Fox Corp. Chief Executive Lachlan Murdoch said Fox News’s settlement of Dominion Voting Systems’ defamation lawsuit for $787.5 million was a “business decision” done to “avoid the acrimony of a divisive trial and multiyear appeal process,” reports The Wall Street Journal.
Speaking to analysts on Fox Corp.’s quarterly earnings call, Mr. Murdoch said this was a decision “clearly in the best interests of the company and its shareholders.”
Mr. Murdoch’s remarks came after Fox said it swung to a $54 million quarterly loss, primarily because of charges associated with legal-settlement costs. The company’s shares were up 0.7% in early trading Tuesday.

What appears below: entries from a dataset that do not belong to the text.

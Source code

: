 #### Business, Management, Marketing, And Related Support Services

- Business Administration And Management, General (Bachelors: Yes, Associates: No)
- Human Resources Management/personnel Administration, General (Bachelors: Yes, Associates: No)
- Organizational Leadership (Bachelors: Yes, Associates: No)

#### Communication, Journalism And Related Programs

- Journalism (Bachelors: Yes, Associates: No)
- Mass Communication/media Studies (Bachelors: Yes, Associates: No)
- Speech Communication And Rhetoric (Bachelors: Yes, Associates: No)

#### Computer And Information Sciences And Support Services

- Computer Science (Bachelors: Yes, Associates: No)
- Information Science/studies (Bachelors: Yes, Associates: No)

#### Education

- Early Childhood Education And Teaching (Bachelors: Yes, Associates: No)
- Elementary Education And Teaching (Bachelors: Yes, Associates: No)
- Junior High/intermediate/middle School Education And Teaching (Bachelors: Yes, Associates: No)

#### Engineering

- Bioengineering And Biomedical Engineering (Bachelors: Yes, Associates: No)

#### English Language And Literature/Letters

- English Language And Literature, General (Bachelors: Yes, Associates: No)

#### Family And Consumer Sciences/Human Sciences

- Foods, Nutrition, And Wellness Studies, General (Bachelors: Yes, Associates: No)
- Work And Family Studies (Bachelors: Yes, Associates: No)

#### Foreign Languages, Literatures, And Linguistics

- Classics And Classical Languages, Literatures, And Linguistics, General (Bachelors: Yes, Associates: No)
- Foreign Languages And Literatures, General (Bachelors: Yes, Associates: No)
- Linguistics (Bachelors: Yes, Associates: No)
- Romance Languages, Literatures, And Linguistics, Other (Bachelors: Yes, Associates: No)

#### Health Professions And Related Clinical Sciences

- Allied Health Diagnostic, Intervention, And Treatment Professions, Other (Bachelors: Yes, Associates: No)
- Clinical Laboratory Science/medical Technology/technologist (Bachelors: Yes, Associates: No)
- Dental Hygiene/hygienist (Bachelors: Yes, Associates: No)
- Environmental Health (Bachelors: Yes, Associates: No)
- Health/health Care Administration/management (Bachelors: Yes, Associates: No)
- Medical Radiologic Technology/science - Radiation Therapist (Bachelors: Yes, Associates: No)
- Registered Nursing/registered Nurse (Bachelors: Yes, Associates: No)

Fox last month agreed to settle Dominion’s lawsuit just before the start of a trial on the voting-machine company’s allegations that it was defamed by network broadcasts after the 2020 presidential election. Dominion alleged that Fox hosts and guests amplified false claims that its voting technology helped rig the election for Joe Biden, while Fox argued that it was covering newsworthy claims by associates of then-President Donald Trump and that its broadcasts should be protected by the First Amendment.
Murdoch said rulings by Delaware Superior Court Judge Eric Davis before the start of the trial “severely limited” the company’s ability to defend itself on the grounds that remarks made by Fox News commentators about President Trump’s allegations of voter fraud were newsworthy.